Abstract
The Age-Friendly Health System (AFHS) movement was conceptualized as a transformative solution to reliably deliver evidence-based care to older adults. Guided by the 4Ms framework: What Matters, Mobility, Mentation, and Medication, AFHS healthcare systems have been given the flexibility to tailor 4Ms interventions and care processes to their context, preferences and populations. This flexibility has facilitated the widespread adoption of 4Ms care. However, as our understanding of 4Ms implementation grows, evidence of the impact of 4Ms care on outcomes must keep up with implementation to ensure AFHS transformation. It is only through assessing the 4Ms as a whole and understanding the interplay between the Ms in relationship to outcomes that we can understand: (1) value-generation to-date, (2) how variation in 4Ms implementation can maximize equitable value realization, and (3) if, and how, to expand the framework most effectively. We propose seven strategies to catalyze the generation and dissemination of robust evidence to support AFHS transformation. These strategies are organized around activities that individual healthcare delivery organizations, researchers and evaluators, and other key informants can pursue. Expanding evidence generation and disseminating findings using these proposed strategies will support the 4Ms framework as an effective vehicle for improving health outcomes for older adults.
Keywords: aged, age friendly health systems, health services for the aged, health services research, outcomes assessment, health
Introduction
The number of Americans aged ≥65 years old is projected to increase from 47% from 58 million in 2022 to 82 million in 2050.1,2 Older Americans feel deeply dissatisfied with the US healthcare system, reporting that it is unresponsive to their needs and preferences.3,4 In response, the Age-Friendly Health System (AFHS) movement was conceptualized and offers a potentially transformative solution. 3 This movement, guided by the 4Ms framework – What Matters, Mobility, Mentation, and Medication – aims to reliably deliver evidence-based care to older adults. Since 2017, nearly 5,000 healthcare delivery organizations nationwide have received AFHS recognition from the Institute for Healthcare Improvement (IHI). 5 AFHS recognition means an organization is reliably delivering evidence-based 4Ms care to older adults. 5 The rapid spread of AFHS and adoption of the 4Ms framework has been supported by IHI recognition and implementation Action Communities, alongside setting-specific efforts such as the American College of Emergency Physicians’ (ACEP) Geriatric Emergency Department Accreditation (GEDA).6,7
Within these recognition and accreditation programs, healthcare systems have been given the flexibility to tailor 4Ms interventions and care processes to their context, preferences and populations.
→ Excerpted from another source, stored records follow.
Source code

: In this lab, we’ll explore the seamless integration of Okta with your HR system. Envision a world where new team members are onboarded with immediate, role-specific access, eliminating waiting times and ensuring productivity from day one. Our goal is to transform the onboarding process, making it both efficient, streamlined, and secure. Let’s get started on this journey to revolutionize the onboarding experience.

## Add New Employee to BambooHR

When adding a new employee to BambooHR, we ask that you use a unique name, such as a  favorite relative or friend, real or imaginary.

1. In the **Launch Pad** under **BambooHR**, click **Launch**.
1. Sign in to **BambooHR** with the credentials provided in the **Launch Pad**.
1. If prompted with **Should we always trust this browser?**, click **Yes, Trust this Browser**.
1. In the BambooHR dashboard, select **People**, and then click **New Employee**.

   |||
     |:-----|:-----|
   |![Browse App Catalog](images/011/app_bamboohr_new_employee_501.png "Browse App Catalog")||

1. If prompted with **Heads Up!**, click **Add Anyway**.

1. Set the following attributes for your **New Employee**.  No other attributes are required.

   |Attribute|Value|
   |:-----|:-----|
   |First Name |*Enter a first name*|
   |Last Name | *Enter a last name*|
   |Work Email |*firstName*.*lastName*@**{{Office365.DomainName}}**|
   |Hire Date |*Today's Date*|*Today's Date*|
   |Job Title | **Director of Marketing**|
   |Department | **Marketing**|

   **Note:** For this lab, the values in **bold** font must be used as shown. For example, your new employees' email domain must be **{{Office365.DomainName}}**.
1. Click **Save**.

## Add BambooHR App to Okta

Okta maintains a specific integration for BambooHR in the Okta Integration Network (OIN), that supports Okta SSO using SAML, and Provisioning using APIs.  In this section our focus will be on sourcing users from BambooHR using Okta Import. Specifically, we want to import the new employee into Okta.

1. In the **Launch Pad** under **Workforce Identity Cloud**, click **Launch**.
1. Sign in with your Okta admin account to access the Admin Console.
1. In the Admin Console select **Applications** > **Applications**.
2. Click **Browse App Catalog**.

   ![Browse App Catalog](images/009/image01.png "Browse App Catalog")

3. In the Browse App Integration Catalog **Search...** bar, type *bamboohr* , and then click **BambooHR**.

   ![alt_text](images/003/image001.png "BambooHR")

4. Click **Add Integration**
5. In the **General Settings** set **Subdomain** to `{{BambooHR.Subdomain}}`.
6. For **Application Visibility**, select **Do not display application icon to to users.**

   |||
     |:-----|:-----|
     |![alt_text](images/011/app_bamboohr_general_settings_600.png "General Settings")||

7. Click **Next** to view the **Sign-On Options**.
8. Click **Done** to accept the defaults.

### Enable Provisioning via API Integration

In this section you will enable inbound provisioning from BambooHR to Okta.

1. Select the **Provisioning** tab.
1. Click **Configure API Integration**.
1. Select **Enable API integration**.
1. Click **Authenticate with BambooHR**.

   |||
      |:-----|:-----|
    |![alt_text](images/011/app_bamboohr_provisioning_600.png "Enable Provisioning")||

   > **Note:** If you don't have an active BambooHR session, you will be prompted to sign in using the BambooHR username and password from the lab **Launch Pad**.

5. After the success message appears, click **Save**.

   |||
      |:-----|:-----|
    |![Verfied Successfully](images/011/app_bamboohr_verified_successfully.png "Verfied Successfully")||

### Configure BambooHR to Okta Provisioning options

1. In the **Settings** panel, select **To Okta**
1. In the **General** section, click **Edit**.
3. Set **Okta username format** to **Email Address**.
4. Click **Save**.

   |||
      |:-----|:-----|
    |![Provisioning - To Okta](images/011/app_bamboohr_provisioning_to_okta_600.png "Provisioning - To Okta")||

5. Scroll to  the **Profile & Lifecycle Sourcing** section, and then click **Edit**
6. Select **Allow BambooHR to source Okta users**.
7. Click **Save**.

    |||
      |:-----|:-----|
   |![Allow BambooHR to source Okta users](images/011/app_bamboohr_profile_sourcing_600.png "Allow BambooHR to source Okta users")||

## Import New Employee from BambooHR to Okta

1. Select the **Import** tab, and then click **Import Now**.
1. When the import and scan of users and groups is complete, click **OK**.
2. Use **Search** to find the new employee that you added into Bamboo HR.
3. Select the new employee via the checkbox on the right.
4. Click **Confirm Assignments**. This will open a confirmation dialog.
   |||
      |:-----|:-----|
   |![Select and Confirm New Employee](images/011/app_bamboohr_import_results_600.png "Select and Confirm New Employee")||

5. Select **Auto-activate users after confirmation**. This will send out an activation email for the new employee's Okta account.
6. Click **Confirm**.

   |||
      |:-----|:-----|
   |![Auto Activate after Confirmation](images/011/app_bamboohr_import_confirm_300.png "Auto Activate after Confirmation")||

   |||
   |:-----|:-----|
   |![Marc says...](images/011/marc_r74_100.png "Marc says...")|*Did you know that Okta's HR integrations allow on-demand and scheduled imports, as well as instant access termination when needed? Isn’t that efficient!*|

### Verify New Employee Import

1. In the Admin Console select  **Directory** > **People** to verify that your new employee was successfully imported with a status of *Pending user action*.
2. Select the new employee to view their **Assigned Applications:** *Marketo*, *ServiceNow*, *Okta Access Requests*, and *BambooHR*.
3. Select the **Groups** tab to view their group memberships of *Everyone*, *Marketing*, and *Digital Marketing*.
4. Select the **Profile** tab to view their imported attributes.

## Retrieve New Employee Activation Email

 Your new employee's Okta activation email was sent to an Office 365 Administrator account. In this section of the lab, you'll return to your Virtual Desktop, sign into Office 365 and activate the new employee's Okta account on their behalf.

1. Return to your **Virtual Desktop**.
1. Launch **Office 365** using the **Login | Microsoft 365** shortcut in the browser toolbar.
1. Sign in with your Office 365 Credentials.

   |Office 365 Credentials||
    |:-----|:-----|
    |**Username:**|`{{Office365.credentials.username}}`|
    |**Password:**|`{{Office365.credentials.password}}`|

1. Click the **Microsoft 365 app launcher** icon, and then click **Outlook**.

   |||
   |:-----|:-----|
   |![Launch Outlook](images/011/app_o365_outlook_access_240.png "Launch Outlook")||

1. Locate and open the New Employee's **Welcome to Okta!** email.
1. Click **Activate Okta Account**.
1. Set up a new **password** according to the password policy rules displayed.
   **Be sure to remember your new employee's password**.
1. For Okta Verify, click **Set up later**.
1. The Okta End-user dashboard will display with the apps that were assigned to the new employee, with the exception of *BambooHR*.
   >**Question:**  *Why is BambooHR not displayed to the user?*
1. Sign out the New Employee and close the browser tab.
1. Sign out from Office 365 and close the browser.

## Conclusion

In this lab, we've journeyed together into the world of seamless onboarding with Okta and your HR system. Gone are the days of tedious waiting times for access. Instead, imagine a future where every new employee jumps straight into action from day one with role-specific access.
Notably, the IHI 4Ms implementation guide offers examples of potential care interventions (e.g. screening for cognitive impairment/delirium). 8 It specifies a minimum frequency of 4Ms care delivery by care setting, but organizational preferences dictate which screening tool(s) to use, which clinical setting to implement (e.g. primary care, nursing homes), and which patient populations to target (e.g. based on patient sociodemographic or clinical characteristics). This flexibility, combined with other factors such as health system and clinician buy-in, infrastructure readiness and availability of resources, has facilitated the widespread adoption of 4Ms care, but has resulted in implementation variation within and across organizations.9,10 Early studies have revealed that the diffusion of AFHS implementation typically spreads over many years and can occur setting-by-setting or M-by-M. 9 To specifically understand how to achieve organization-wide adoption of the 4Ms, IHI recently launched a collaborative focused on identifying strategies to support care delivery organizations transitioning from initial implementation to enterprise adoption. 11
As our understanding of 4Ms implementation grows, evaluating the impact on patient and health system outcomes is a crucial next step in the evolution of AFHS.9,10,12 -16 To date, only a handful of studies have specifically examined the impact of the 4Ms framework as a set on healthcare outcomes and none have done so across diverse health system settings.17 -20 Examples of outcomes reported in these studies include life sustaining treatment documentation, falls rates, deprescribing of potentially inappropriate medications, hospital readmissions, disruptive behaviors, emergency room utilization, length of hospital stay, total direct costs, and number of facility free days.17 -20 While these early studies are highly valuable, there is an urgent need for more robust evidence. The objective of this commentary is to examine the necessity for evidence on the outcomes of AFHS implementation and to propose strategies that catalyze such evidence generation.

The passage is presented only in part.